Fish and Wildlife Service, Interior.
Final rule; re-opening of comment period.
We, the U.S. Fish and Wildlife Service (Service), announce the re-opening of the comment period for the final rule on the Sacramento splittail (Pogonichthys macrolepidotus). Comments previously submitted need not be resubmitted as they will be incorporated into the public record as part of this re-opened comment period, and will be fully considered in the final rule. We are re-opening the comment period to invite comments and to obtain peer review on the statistical analysis completed by us to re-analyze the available splittail abundance data. We are also inviting additional comments on the status of and factors affecting the species, as first solicited in the January 12, 2001 (66 FR 2828), comment period and re-solicited in the May 8, 2001 (66 FR 23181), and August 17, 2001 (66 FR 43145), re-openings of same.
We will accept public comments until October 15, 2002.
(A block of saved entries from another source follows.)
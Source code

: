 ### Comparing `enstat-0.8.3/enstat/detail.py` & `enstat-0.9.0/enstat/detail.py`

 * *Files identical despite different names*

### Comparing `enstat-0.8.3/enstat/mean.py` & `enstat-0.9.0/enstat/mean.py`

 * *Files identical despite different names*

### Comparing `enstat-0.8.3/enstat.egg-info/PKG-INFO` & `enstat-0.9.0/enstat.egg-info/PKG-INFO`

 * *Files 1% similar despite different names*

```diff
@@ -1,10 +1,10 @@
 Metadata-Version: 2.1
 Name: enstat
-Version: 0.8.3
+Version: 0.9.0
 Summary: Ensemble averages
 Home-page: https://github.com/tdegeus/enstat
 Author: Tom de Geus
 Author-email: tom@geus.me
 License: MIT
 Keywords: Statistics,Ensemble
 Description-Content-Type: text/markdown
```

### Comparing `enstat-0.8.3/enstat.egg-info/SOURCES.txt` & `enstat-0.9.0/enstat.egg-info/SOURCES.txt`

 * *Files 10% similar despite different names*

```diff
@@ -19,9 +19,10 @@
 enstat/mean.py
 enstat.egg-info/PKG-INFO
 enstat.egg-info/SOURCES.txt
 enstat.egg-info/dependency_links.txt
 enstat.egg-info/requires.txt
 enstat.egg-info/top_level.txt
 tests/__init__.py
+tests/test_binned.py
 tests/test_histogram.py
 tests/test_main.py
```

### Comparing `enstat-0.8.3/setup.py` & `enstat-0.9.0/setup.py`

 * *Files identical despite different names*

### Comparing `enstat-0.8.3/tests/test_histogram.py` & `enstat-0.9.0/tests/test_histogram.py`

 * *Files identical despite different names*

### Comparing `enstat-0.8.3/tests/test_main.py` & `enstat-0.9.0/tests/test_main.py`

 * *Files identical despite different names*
Comment Submission: If you wish to comment, you may submit your comments and materials concerning this proposal by any one of several methods:
1. You may submit written comments and information by mail to the Field Supervisor, Sacramento Fish and Wildlife Office, U.S. Fish and Wildlife Service, 2800 Cottage Way, Suite W-2605, Sacramento, California 95825.
2. You may hand-deliver comments to our Sacramento Fish and Wildlife Office, during normal business hours, at the address given above.
Comments and materials received will be available for inspection, by appointment, during normal business hours at the address under (1) above.Start Further Info
FOR FURTHER INFORMATION CONTACT:
For general information, Susan Moore, at the above address (telephone 916/414-6600; facsimile 916/414-6713).End Further Info End Preamble Start Supplemental Information
The Sacramento splittail (hereafter splittail) represents the only extant species in its genus in North America. For a detailed description of the species, see the Recovery Plan for the Sacramento/San Joaquin Delta Native Fishes (Service 1996), references within that plan, and Moyle et al. (2001 in prep.).
Splittail are endemic to certain waterways in California's Central Valley, where they were once widely distributed (Moyle 1976). Splittail presently occur in Suisun Bay, Suisun Marsh, the San Francisco Bay-Sacramento-San Joaquin River Estuary (Estuary), the Estuary's tributaries (primarily the Sacramento and San Joaquin rivers), the Cosumnes River, the Napa River and Marsh, and the Petaluma River and Marsh. The splittail no longer occurs throughout a significant portion of its former range.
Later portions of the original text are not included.